CA-SSLR: Condition-Aware Self-Supervised Learning Representation for Generalized Speech Processing
Yen-Ju Lu, Jing Liu, Thomas Thebaud, Laureano Moro-Velazquez, Ariya Rastrow, Najim Dehak, Jesus Villalba
TL;DR
CA-SSLR presents a condition-aware self-supervised speech representation by injecting language and speaker context into a frozen SSL encoder through hierarchical time-channel conditioning. The method uses lightweight adapters and TCAC modules to dynamically modulate representations, enabling a single generalist SSLR to perform multiple tasks with minimal task-specific tuning. Empirical results demonstrate notable improvements in LID, ASR CER, and SV EER across ML-SUPERB and VoxCeleb benchmarks, along with favorable parameter efficiency and potential streaming viability.

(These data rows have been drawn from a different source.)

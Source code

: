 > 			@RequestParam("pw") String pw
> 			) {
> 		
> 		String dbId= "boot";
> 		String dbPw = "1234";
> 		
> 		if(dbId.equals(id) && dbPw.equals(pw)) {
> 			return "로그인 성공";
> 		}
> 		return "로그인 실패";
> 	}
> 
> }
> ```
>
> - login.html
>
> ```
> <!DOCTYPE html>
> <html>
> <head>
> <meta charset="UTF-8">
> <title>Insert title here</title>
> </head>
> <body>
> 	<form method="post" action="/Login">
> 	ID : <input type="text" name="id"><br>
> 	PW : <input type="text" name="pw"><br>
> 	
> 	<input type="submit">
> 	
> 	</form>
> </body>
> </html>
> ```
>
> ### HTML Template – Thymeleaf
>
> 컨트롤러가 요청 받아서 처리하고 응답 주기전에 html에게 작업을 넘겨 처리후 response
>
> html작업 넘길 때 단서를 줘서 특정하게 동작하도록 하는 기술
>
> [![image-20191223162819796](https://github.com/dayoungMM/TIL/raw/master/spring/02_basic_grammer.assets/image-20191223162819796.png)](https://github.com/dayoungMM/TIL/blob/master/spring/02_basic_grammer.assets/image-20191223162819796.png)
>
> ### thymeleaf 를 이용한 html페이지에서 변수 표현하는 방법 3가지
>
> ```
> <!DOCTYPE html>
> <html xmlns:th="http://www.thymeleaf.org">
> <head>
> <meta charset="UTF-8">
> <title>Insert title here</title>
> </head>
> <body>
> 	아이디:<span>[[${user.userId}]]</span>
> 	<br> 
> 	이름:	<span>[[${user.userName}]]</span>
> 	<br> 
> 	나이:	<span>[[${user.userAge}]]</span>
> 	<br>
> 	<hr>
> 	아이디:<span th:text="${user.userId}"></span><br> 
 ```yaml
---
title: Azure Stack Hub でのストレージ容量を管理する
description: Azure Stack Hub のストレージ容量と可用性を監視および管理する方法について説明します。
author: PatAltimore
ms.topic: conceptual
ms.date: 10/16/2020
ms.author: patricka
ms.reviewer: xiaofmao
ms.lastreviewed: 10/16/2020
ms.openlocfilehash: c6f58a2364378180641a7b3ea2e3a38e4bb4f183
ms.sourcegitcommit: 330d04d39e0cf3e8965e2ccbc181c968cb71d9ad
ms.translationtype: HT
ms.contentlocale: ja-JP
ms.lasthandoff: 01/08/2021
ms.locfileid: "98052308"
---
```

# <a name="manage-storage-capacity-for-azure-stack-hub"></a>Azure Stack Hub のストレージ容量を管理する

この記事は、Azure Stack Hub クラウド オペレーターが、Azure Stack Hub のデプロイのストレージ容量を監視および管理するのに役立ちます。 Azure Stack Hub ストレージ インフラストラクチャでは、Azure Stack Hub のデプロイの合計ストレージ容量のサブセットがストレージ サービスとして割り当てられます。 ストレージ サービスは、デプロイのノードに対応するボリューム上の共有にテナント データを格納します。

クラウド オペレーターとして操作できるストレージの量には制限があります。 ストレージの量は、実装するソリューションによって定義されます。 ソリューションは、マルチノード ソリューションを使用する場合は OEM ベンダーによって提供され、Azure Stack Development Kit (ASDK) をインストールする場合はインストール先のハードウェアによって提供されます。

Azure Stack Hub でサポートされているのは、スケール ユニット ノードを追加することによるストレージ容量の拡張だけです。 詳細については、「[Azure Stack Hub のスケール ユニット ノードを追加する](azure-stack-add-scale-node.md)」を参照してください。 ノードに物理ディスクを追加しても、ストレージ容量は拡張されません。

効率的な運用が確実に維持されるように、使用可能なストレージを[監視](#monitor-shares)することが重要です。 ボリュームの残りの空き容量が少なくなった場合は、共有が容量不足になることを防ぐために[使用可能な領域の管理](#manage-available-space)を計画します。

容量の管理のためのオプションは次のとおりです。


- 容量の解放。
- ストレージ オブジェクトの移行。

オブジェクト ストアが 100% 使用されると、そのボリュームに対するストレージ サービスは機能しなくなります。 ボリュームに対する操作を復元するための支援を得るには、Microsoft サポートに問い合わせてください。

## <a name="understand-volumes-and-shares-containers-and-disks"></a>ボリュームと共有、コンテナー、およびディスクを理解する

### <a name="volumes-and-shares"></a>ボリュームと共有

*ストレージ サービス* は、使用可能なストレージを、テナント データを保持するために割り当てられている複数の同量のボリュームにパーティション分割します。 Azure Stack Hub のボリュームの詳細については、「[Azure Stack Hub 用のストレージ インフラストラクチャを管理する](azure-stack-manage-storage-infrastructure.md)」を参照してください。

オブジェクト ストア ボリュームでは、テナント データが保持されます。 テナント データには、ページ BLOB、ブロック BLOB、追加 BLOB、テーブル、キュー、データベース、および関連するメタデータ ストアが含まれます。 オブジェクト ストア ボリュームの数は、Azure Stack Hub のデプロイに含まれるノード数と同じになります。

The approach offers a practical pathway to robust multilingual multispeaker speech processing with reduced forgetting and improved generalization across unseen tasks.
Abstract
We introduce Condition-Aware Self-Supervised Learning Representation (CA-SSLR), a generalist conditioning model broadly applicable to various speech-processing tasks. Compared to standard fine-tuning methods that optimize for downstream models, CA-SSLR integrates language and speaker embeddings from earlier layers, making the SSL model aware of the current language and speaker context. This approach reduces the reliance on input audio features while preserving the integrity of the base SSLR. CA-SSLR improves the model's capabilities and demonstrates its generality on unseen tasks with minimal task-specific tuning. Our method employs linear modulation to dynamically adjust internal representations, enabling fine-grained adaptability without significantly altering the original model behavior. Experiments show that CA-SSLR reduces the number of trainable parameters, mitigates overfitting, and excels in under-resourced and unseen tasks. Specifically, CA-SSLR achieves a 10% relative reduction in LID errors, a 37% improvement in ASR CER on the ML-SUPERB benchmark, and a 27% decrease in SV EER on VoxCeleb-1, demonstrating its effectiveness.